THE RECORDS Block Start
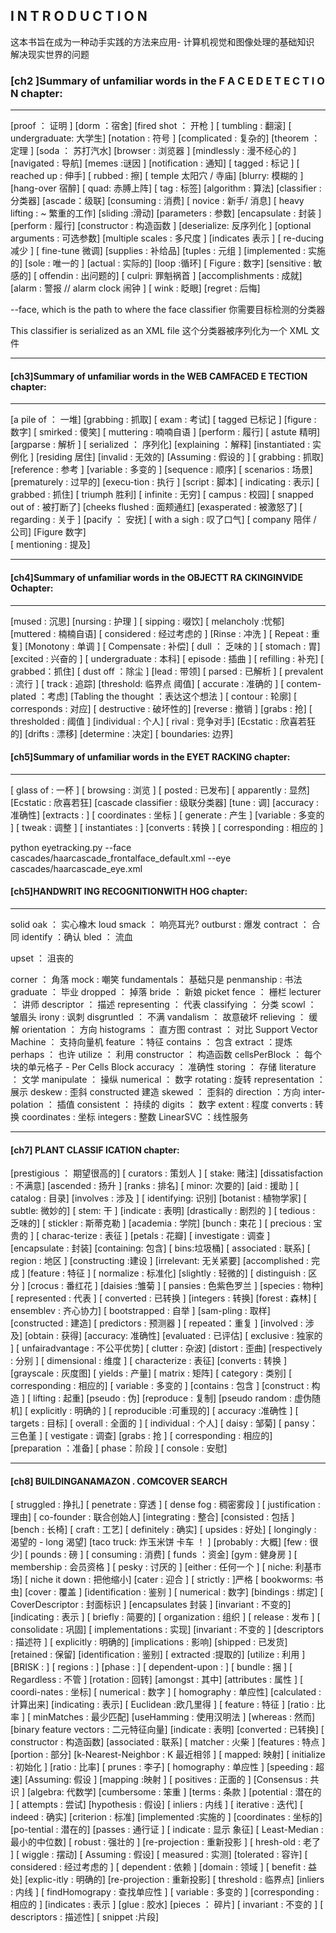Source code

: 
##  I N T R O D U C T I O N

这本书旨在成为一种动手实践的方法来应用-
计算机视觉和图像处理的基础知识
解决现实世界的问题



### [ch2 ]Summary of unfamiliar words in the F A C E D E T E C T I O N chapter:

 -----------------------


[proof ： 证明 ]  [dorm ：宿舍] [fired  shot ： 开枪 ]
[ tumbling : 翻滚]  [ undergraduate: 大学生]
[notation : 符号 ]
[complicated : 复杂的]
[theorem ：定理 ]
[soda  ： 苏打汽水]
[browser  : 浏览器 ]
[mindlessly : 漫不经心的 ]
[navigated    : 导航]
[memes :谜因 ]
[notification : 通知]
[ tagged : 标记 ]
[ reached up : 伸手]
[ rubbed : 擦]
[ temple 太阳穴 / 寺庙]
[blurry: 模糊的 ]
[hang-over   宿醉]
[ quad: 赤膊上阵]
[ tag  : 标签]
[algorithm : 算法]
[classifier : 分类器] 
[ascade：级联]
[consuming : 消费]
[ novice : 新手/ 消息]
[ heavy lifting : ~ 繁重的工作]
[sliding :滑动]
[parameters : 参数]
[encapsulate : 封装 ]
[perform :   履行]
[constructor : 构造函数 ]
[deserialize: 反序列化  ]
[optional arguments : 可选参数]
[multiple scales : 多尺度 ]
[indicates 表示 ]
[ re-ducing 减少 ]
[ fine-tune  微调] 
[supplies  : 补给品]
[tuples : 元组 ]
[implemented : 实施的]
[sole : 唯一的 ]
[actual : 实际的]
[loop :循环]
[ Figure : 数字]
[sensitive : 敏感的]
[ offendin : 出问题的]
[  culpri: 罪魁祸首 ]
[accomplishments : 成就]
[alarm : 警报 // alarm clock 闹钟 ]
[ wink : 眨眼]
[regret : 后悔]

--face, which  is the path to where the face classifier
你需要目标检测的分类器

This classifier is serialized as an XML file
这个分类器被序列化为一个 XML 文件

---------------

#### [ch3]Summary of unfamiliar words in the WEB CAMFACED E TECTION chapter:

--------
[a pile of   ： 一堆]
[grabbing  : 抓取]
[ exam : 考试]
[ tagged 已标记 ]
[figure : 数字]
[  smirked : 傻笑]
[ muttering : 喃喃自语 ]
[perform : 履行]
[ astute 精明]
[argparse  : 解析 ]
[ serialized ： 序列化]
[explaining ：解释]
[instantiated : 实例化 ]
[residing 居住]
[invalid : 无效的]
[Assuming : 假设的 ]
[ grabbing : 抓取]
[reference : 参考 ]
[variable : 多变的 ]
[sequence : 顺序]
[ scenarios  : 场景]
[prematurely : 过早的]
[execu-tion : 执行 ]
[script : 脚本]
[ indicating : 表示]
[ grabbed : 抓住]
[ triumph   胜利]
[ infinite : 无穷]
[ campus : 校园]
[ snapped out of :  被打断了]
[cheeks flushed : 面颊通红] 
[exasperated : 被激怒了]
[ regarding : 关于 ]
[pacify ： 安抚]
[  with a sigh : 叹了口气]
[ company  陪伴 / 公司]
[Figure 数字]  
[ mentioning : 提及]


------

#### [ch4]Summary of unfamiliar words in the OBJECTT RA CKINGINVIDE Ochapter:


-----


[mused : 沉思]
[nursing : 护理 ]
[ sipping  : 啜饮]
[ melancholy :忧郁]
[muttered :  楠楠自语]
[ considered : 经过考虑的 ]
[Rinse :  冲洗 ]
[ Repeat : 重复]
[Monotony : 单调 ]
[ Compensate : 补偿]
[ dull ： 乏味的 ]
[  stomach : 胃]
[excited : 兴奋的 ]
[ undergraduate : 本科]
[ episode : 插曲 ]
[ refilling :  补充]
[ grabbed：抓住]
 [ dust off ：除尘 ]
 [lead  : 带领]
 [ parsed : 已解析 ]
 [ prevalent : 流行 ]
[  track : 追踪]
[threshold: 临界点 阈值]
[ accurate :  准确的 ]
[ contem-plated  ：考虑]
[Tabling the thought  ：表达这个想法 ]
[ contour : 轮廓]
[ corresponds : 对应]
[ destructive : 破坏性的]
[reverse : 撤销 ]
[grabs : 抢]
[ thresholded :  阈值  ]
[individual  : 个人]
[  rival :   竞争对手]
[Ecstatic  :  欣喜若狂的]
[drifts :  漂移]
[determine :  决定]
[ boundaries: 边界]

#### [ch5]Summary of unfamiliar words in the EYET RACKING chapter:

-----



[ glass of  :  一杯 ]
[ browsing : 浏览 ]
[  posted :  已发布]
[ apparently : 显然]
[Ecstatic :  欣喜若狂]
[cascade classifier :  级联分类器]
[tune : 调]
[accuracy : 准确性] 
[extracts : ]
[ coordinates : 坐标 ]
[ generate : 产生 ]
[variable : 多变的 ]
[ tweak : 调整  ]
[ instantiates :  ]
[converts : 转换 ]
[ corresponding : 相应的 ]


python eyetracking.py --face cascades/haarcascade_frontalface_default.xml --eye cascades/haarcascade_eye.xml


#### [ch5]HANDWRIT ING  RECOGNITIONWITH HOG chapter: 

----- 

solid oak  ： 实心橡木
loud smack ： 响亮耳光?
outburst : 爆发
contract ： 合同 
identify ：确认
bled ： 流血

upset ： 沮丧的 

corner ： 角落
mock : 嘲笑
fundamentals： 基础只是
penmanship : 书法
graduate ： 毕业
dropped ： 掉落 
bride ： 新娘
picket fence ： 栅栏
lecturer ： 讲师
descriptor ： 描述
representing ： 代表
classifying ： 分类
scowl ：  皱眉头
irony : 讽刺
disgruntled ： 不满
vandalism ： 故意破坏 
relieving ： 缓解
orientation ： 方向 
histograms ： 直方图
contrast ： 对比
Support Vector Machine ： 支持向量机
feature ：特征
contains ： 包含
extract ：提炼
perhaps ： 也许
utilize ： 利用
constructor ： 构造函数 
cellsPerBlock ： 每个块的单元格子 - Per Cells Block
accuracy ： 准确性
storing ： 存储
literature ： 文学
manipulate ：  操纵
numerical ：  数字
rotating : 旋转
representation ： 展示
deskew : 歪斜
constructed 建造
skewed ：  歪斜的
direction ：方向 
inter-polation ： 插值
consistent ： 持续的 
digits ： 数字
extent  : 程度
converts : 转换
coordinates : 坐标
integers : 整数
LinearSVC ：线性服务







--------------------

#### [ch7] PLANT CLASSIF ICATION chapter: 


[prestigious  ： 期望很高的]
[ curators   : 策划人  ] 
[ stake:  赌注]
[dissatisfaction : 不满意]
[ascended : 扬升 ]
[ranks :  排名]
[ minor:  次要的]
[aid : 援助 ]
[ catalog :   目录]
[involves  : 涉及 ]
[ identifying: 识别]
[botanist : 植物学家]
[ subtle: 微妙的]
[  stem: 干 ]
[indicate : 表明]
[drastically : 剧烈的 ]
[ tedious : 乏味的]
  [ stickler : 斯蒂克勒 ]
[academia : 学院]
[bunch : 束花  ]
[ precious : 宝贵的 ]
[ charac-terize  : 表征  ] 
 [petals :  花瓣]
 [ investigate : 调查 ]
[encapsulate : 封装]
[containing: 包含]
[ bins:垃圾桶] 
[ associated : 联系] 
[ region : 地区 ]
[constructing  :建设 ]
[irrelevant: 无关紧要]
[accomplished  :  完成 ]
[feature  : 特征 ]
[ normalize :  标准化]
[slightly  : 轻微的]
[ distinguish : 区分 ]
[crocus : 番红花  ]
[daisies  :雏菊 ]
[ pansies : 色紫色罗兰 ]
[species  :  物种]
[  represented :   代表 ]
[ converted : 已转换 ]
[integers : 转换]
[forest  : 森林]
[ ensemblev  :   齐心协力]
[ bootstrapped : 自举 ]
[sam-pling :  取样]
[constructed : 建造]
[ predictors  : 预测器 ]
[ repeated：重复 ]
[involved  : 涉及]
[obtain  : 获得]
[accuracy:  准确性]
[evaluated : 已评估]
[ exclusive  : 独家的 ]
[  unfairadvantage : 不公平优势]
[ clutter :  杂波]
[distort  : 歪曲]
[respectively : 分别 ]
[ dimensional : 维度 ]
[ characterize : 表征]
[converts : 转换 ]
[grayscale : 灰度图]
[ yields : 产量]
[ matrix : 矩阵]
[ category  :   类别]
[ corresponding :  相应的]
[ variable : 多变的 ]
[contains  : 包含 ]
[construct  : 构造 ]
[ lifting :  起重]
[pseudo : 伪]
[reproduce  : 复制]
[pseudo  random : 虚伪随机]
[ explicitly : 明确的 ]
[ reproducible :可重现的]
[ accuracy :准确性 ]
[  targets :   目标]
[ overall :  全面的 ]
[ individual : 个人]
[ daisy : 邹菊]
[ pansy：三色堇 ]
[ vestigate : 调查]
[grabs  : 抢  ]
[ corresponding :  相应的]
[preparation ：准备]
[ phase：阶段 ]
[ console : 安慰]



--------------------

#### [ch8] BUILDINGANAMAZON . COMCOVER SEARCH

[ struggled  :  挣扎]
[ penetrate  : 穿透 ]
[ dense fog : 稠密雾段 ]
[ justification  : 理由]
[ co-founder  : 联合创始人]
[integrating  :  整合]
[consisted  : 包括 ]
[bench  : 长椅]
[ craft  :  工艺] 
[ definitely : 确实]
[ upsides  :  好处]
[ longingly :  渴望的 - long 渴望] 
[taco truck: 炸玉米饼 卡车 ！ ]
[probably : 大概]
[few :  很少]
[ pounds : 磅 ]
[  consuming : 消费]
[ funds ：资金]
[gym  : 健身房 ]
[ membership : 会员资格 ]
[ pesky : 讨厌的 ]
[either : 任何一个 ]
[ niche: 利基市场] 
[ niche it down : 把他缩小]
[cater : 迎合 ]
[ strictly  : ]严格
[ bookworms: 书虫]
[cover : 覆盖 ]
[identification : 鉴别 ]
[ numerical : 数字]
[bindings  : 绑定]
[ CoverDescriptor : 封面标识 ]
[encapsulates   封装 ]
[invariant  : 不变的]
[indicating : 表示 ]
[ briefly : 简要的]
[ organization : 组织 ]
[ release : 发布 ]
[ consolidate  : 巩固]
[ implementations : 实现]
[invariant  : 不变的 ]
[descriptors : 描述符 ]
[ explicitly : 明确的]
[implications  : 影响]
[shipped  : 已发货]
[retained : 保留]
[identification  : 鉴别]
[ extracted :提取的]
[utilize : 利用 ]
[BRISK : ]
[ regions  :  ]
[phase  : ]
[ dependent-upon : ]
[ bundle : 捆 ]
[ Regardless : 不管 ]
[rotation  : 回转]
[amongst : 其中]
[attributes : 属性 ] 
[ coordi-nates : 坐标]
[ numerical : 数字 ]
[  homography  : 单应性] 
[calculated  : 计算出来]
[indicating  :  表示]
[ Euclidean :欧几里得  ]
[ feature : 特征 ]
[ratio  : 比率 ]
[  minMatches : 最少匹配]
[useHamming  : 使用汉明法  ]
[whereas  : 然而] 
[binary feature vectors  : 二元特征向量]
[indicate  : 表明]
[converted : 已转换]
[ constructor : 构造函数]
[associated  : 联系]
[ matcher : 火柴 ]
[features  : 特点 ]
[portion  : 部分]
[k-Nearest-Neighbor :  K 最近相邻 ]
[ mapped: 映射] 
[ initialize :  初始化 ]
[ratio  : 比率]
[ prunes : 李子]
[ homography : 单应性 ]
[speeding : 超速]
[Assuming: 假设 ]
[mapping  :映射 ]
[ positives : 正面的 ]
[Consensus : 共识 ]
[algebra: 代数学]
[cumbersome  : 笨重 ]
[terms : 条款 ]
[potential  : 潜在的 ]
[ attempts : 尝试] 
[hypothesis  : 假设]
[ inliers : 内线 ]
[  iterative : 迭代] 
[  indeed : 确实]
[criterion : 标准]
[implemented  :实施的 ]
[coordinates  :  坐标的]
[po-tential :  潜在的]
[passes : 通行证 ]
[ indicate :  显示 象征]
[ Least-Median  :  最小的中位数]
[ robust : 强壮的 ]
[re-projection :  重新投影 ]
[ hresh-old :  老了 ]
[ wiggle : 摆动]
[  Assuming :  假设]
[ measured :  实测]
[tolerated : 容许]
[ considered : 经过考虑的 ]
[ dependent : 依赖 ]
[domain  :  领域 ]
[ benefit : 益处]
[explic-itly  : 明确的]
[re-projection : 重新投影]
[ threshold : 临界点]
[inliers  : 内线 ]
[ findHomograpy : 查找单应性 ]
[ variable :  多变的 ]
[corresponding : 相应的 ]
[indicates  : 表示 ]
[glue  : 胶水]
[pieces ： 碎片]
[ invariant : 不变的 ]
[ descriptors : 描述性]
[ snippet :片段]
THE RECORDS Block End
(AIM OF THE TASK)
Copy every line of the data where "words" is found.

(ANSWER SECTION)
### [ch2 ]Summary of unfamiliar words in the F A C E D E T E C T I O N chapter:
#### [ch3]Summary of unfamiliar words in the WEB CAMFACED E TECTION chapter:
#### [ch4]Summary of unfamiliar words in the OBJECTT RA CKINGINVIDE Ochapter:
#### [ch5]Summary of unfamiliar words in the EYET RACKING chapter:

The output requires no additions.